Support pyarrow #1058

dhirschfeld · 2020-03-09T03:00:53Z

pyarrow is a high performance (zero copy) serialisation library designed for multi-language interop which has very fast conversion to/from pandas DataFrames.

It would be great if psycopg3 could also support returning pyarrow.Table objects as well as Python tuples.

The text was updated successfully, but these errors were encountered:

dhirschfeld · 2020-03-09T03:07:47Z

turbodbc is an existing library which allows returning pyarrow.Table objects however it is built on top of the ODBC interface and it particularly calls out the postgres implementation for not being performant:

In my own testing I've seen nearly an order of magnitude performance improvement when reading large datasets from SQL Server / Oracle into pandas DataFrames and I'd love to see the same benefits from a postgres native driver.

dvarrazzo · 2020-03-09T07:53:05Z

Hello, thank you for the use cases input.

I guess first let's start from the pandas dataframes. I'm no pandas expert: what does people want to store: a binary blob or the data frame becomes a table?

If you can provide some docs link that could be helpful.

In general, adding specific adapters or cursor types should be supported (as it is for psycopg2 already). I think the biggest win here would be to pass binary data to/from the db, but I'd like to have first an idea of what data.

dhirschfeld · 2020-03-10T12:20:21Z

what does people want to store: a binary blob or the data frame becomes a table?

The DataFrame (pyarrow.Table) would be inserted as rows into a postgres table (with a compatible schema) with the benefit being improved serialisation performance.

For me, a huge drawcard is the performance improvement when reading data from a database as you can construct the arrow.Table in C/C++ and pass it directly to Python without having to construct PyObjects for every value in the result set.

e.g. with turbodbc

I guess ideally an arrow.Table would be constructed in C/C++ from the binary output of libpq and passed to Python. I'm not at all sure how postgres works though so maybe it might be required to re-implement some functionality in libpq? 🤔

Some more background on the performance improvements:

Documentation on the arrow columnar format and its C-data interface:

dhirschfeld · 2020-03-10T12:24:54Z

As mentioned, I'm just a layperson (with an interest in database query performance!)

You'll get more informed opinions/advice if @wesm or @xhochy were inclined to comment...

xhochy · 2020-03-10T12:30:10Z

I have working code that uses COPY BINARY with psycopg2 to load data from Postgres to/from Arrow/Pandas. My plan is to opensource this in the next 1-3 months.
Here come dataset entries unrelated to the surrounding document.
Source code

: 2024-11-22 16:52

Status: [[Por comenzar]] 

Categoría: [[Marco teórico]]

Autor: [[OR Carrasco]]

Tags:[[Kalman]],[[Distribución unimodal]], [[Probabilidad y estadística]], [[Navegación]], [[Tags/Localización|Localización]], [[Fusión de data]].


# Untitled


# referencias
Maybe, you can get better performance by directly integrating this with libpq but I wanted to have a working implementation which doesn't have a binary dependency on psycopg2.

dhirschfeld · 2020-03-10T12:38:08Z

That's very exciting news @xochy! If @dvarrazzo does decide to support pyarrow in psycopg3 it should hopefully provide some inspiration as to what is required.

mangecoeur · 2020-05-10T17:40:31Z

Would love to see this! Did some experimentation a over a year ago (https://github.com/mangecoeur/pgarrow - no guarantee that anything still works today, plus I'm rubbish at C/Cython) and there's at least a 3x performance improvement to be had. I think there is value in building into psycopg3 since bulk load/read is a big use-case these days.

There is also https://github.com/heterodb/pg2arrow (in C) which converts between arrow and libpq (it was already proposed in this issue https://issues.apache.org/jira/browse/ARROW-1106?src=confmacro). Perhaps that could be adapted into psycopg with a nice python API?

wesm · 2020-05-10T20:30:39Z

FYI: the Arrow C interface is a perfect match for a libpq bridge that doesn't require taking on any C++ library dependencies

http://arrow.apache.org/blog/2020/05/03/introducing-arrow-c-data-interface/

Some other database engines are starting to look at this as a way to pass simple datasets to pyarrow at C call sites

kylebarron · 2020-08-30T20:02:47Z

@xhochy did you end up open sourcing that code?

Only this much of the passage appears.